> _Prompt_: Lines holding the string "align" in the listing below are to be copied.

> _Records shown_:
○ ○ ○ ○ ○ ○ ○

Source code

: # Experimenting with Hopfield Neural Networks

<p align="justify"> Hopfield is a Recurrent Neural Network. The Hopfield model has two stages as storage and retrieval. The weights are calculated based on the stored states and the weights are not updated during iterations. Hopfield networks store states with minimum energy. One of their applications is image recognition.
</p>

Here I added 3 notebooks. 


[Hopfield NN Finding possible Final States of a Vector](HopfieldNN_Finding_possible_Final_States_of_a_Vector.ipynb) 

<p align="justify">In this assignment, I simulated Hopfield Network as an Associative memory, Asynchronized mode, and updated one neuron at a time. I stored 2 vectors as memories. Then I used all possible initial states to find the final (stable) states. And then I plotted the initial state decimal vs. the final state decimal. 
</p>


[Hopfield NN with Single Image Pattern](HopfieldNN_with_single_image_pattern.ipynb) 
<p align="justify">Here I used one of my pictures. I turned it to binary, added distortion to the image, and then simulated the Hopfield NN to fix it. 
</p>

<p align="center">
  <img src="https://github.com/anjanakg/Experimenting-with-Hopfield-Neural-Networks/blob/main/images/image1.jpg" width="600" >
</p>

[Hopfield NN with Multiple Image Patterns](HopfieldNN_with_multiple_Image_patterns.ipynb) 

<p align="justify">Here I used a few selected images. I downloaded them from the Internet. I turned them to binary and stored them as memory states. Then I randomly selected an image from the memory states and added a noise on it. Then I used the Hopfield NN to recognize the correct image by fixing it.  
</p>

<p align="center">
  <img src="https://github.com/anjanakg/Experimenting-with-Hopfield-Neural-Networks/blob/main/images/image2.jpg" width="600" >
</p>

○ ○ ○ ○ ○ ○ ○

> _Solved problem_:
<p align="justify"> Hopfield is a Recurrent Neural Network. The Hopfield model has two stages as storage and retrieval. The weights are calculated based on the stored states and the weights are not updated during iterations. Hopfield networks store states with minimum energy. One of their applications is image recognition.
<p align="justify">In this assignment, I simulated Hopfield Network as an Associative memory, Asynchronized mode, and updated one neuron at a time. I stored 2 vectors as memories. Then I used all possible initial states to find the final (stable) states. And then I plotted the initial state decimal vs. the final state decimal. 
<p align="justify">Here I used one of my pictures. I turned it to binary, added distortion to the image, and then simulated the Hopfield NN to fix it. 
<p align="center">
<p align="justify">Here I used a few selected images. I downloaded them from the Internet. I turned them to binary and stored them as memory states. Then I randomly selected an image from the memory states and added a noise on it. Then I used the Hopfield NN to recognize the correct image by fixing it.  
<p align="center">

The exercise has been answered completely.